How can my spouse prevent varicose veins and spider veins?
According to the U.S. Department of Health & Human Services, not all varicose and spider veins can be prevented. But some things can reduce your spouse’s chances of getting new varicose and spider veins. These same things can help ease discomfort from the ones your spouse already has:
- Advise her to wear Sunscreen to protect her skin from the sun and to limit spider veins on the face.
- Make sure she exercises regularly to improve her leg strength, circulation, and vein strength. Focus on exercises that work her legs, such as walking or running
- Advise her to control her weight to avoid placing too much pressure on her legs
- Prevent her from crossing her legs when sitting
- Encourage her to elevate her legs when resting as much as possible.

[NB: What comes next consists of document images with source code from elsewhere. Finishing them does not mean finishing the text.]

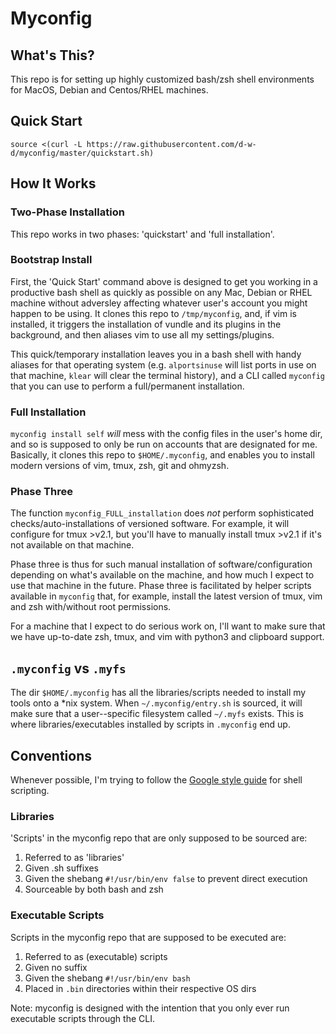 # Myconfig

## What's This?

This repo is for setting up highly customized bash/zsh shell environments for MacOS, Debian and Centos/RHEL machines.

## Quick Start

`source <(curl -L https://raw.githubusercontent.com/d-w-d/myconfig/master/quickstart.sh)`

## How It Works

### Two-Phase Installation

This repo works in two phases: 'quickstart' and 'full installation'.

### Bootstrap Install

First, the 'Quick Start' command above is designed to get you working in a productive bash shell as quickly as possible on any Mac, Debian or RHEL machine without adversley affecting whatever user's account you might happen to be using. It clones this repo to `/tmp/myconfig`, and, if vim is installed, it triggers the installation of vundle and its plugins in the background, and then aliases vim to use all my settings/plugins.

This quick/temporary installation leaves you in a bash shell with handy aliases for that operating system (e.g. `alportsinuse` will list ports in use on that machine, `klear` will clear the terminal history), and a CLI called `myconfig` that you can use to perform a full/permanent installation.

### Full Installation

`myconfig install self` *will* mess with the config files in the user's home dir, and so is supposed to only be run on accounts that are designated for me. Basically, it clones this repo to `$HOME/.myconfig`, and enables you to install modern versions of vim, tmux, zsh, git and ohmyzsh.

### Phase Three

The function `myconfig_FULL_installation` does *not* perform sophisticated checks/auto-installations of versioned software. For example, it will configure for tmux >v2.1, but you'll have to manually install tmux >v2.1 if it's not available on that machine.

Phase three is thus for such manual installation of software/configuration depending on what's available on the machine, and how much I expect to use that machine in the future. Phase three is facilitated by helper scripts available in `myconfig` that, for example, install the latest version of tmux, vim and zsh with/without root permissions.

For a machine that I expect to do serious work on, I'll want to make sure that we have up-to-date zsh, tmux, and vim with python3 and clipboard support.


## `.myconfig` vs `.myfs`

The dir `$HOME/.myconfig` has all the libraries/scripts needed to install my tools onto a \*nix system. When `~/.myconfig/entry.sh` is sourced, it will make sure that a user--specific filesystem called `~/.myfs` exists. This is where libraries/executables installed by scripts in `.myconfig` end up.


## Conventions

Whenever possible, I'm trying to follow the [Google style guide](https://google.github.io/styleguide/shellguide.html) for shell scripting.

### Libraries

'Scripts' in the myconfig repo that are only supposed to be sourced are:

1. Referred to as 'libraries'
2. Given .sh suffixes
3. Given the shebang `#!/usr/bin/env false` to prevent direct execution
4. Sourceable by both bash and zsh

### Executable Scripts

Scripts in the myconfig repo that are supposed to be executed are:

1. Referred to as (executable) scripts
2. Given no suffix
3. Given the shebang `#!/usr/bin/env bash`
4. Placed in `.bin` directories within their respective OS dirs

Note: myconfig is designed with the intention that you only ever run executable scripts through the CLI.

- Make sure she does not stand or sit for long periods of time. If she must stand for a long time, she should shift her weight from one leg to the other every few minutes. If she must sit for long periods of time, she should stand up and move around or take a short walk every 30 minutes
- She should wear elastic support stockings and avoid tight clothing that constricts her waist, groin, or legs
- Give her a low-salt diet rich in high-fiber foods. Eating fiber reduces the chances of constipation which can contribute to varicose veins. High fiber foods include fresh fruits and vegetables and whole grains, like bran. Eating too much salt can cause her to retain water or swell.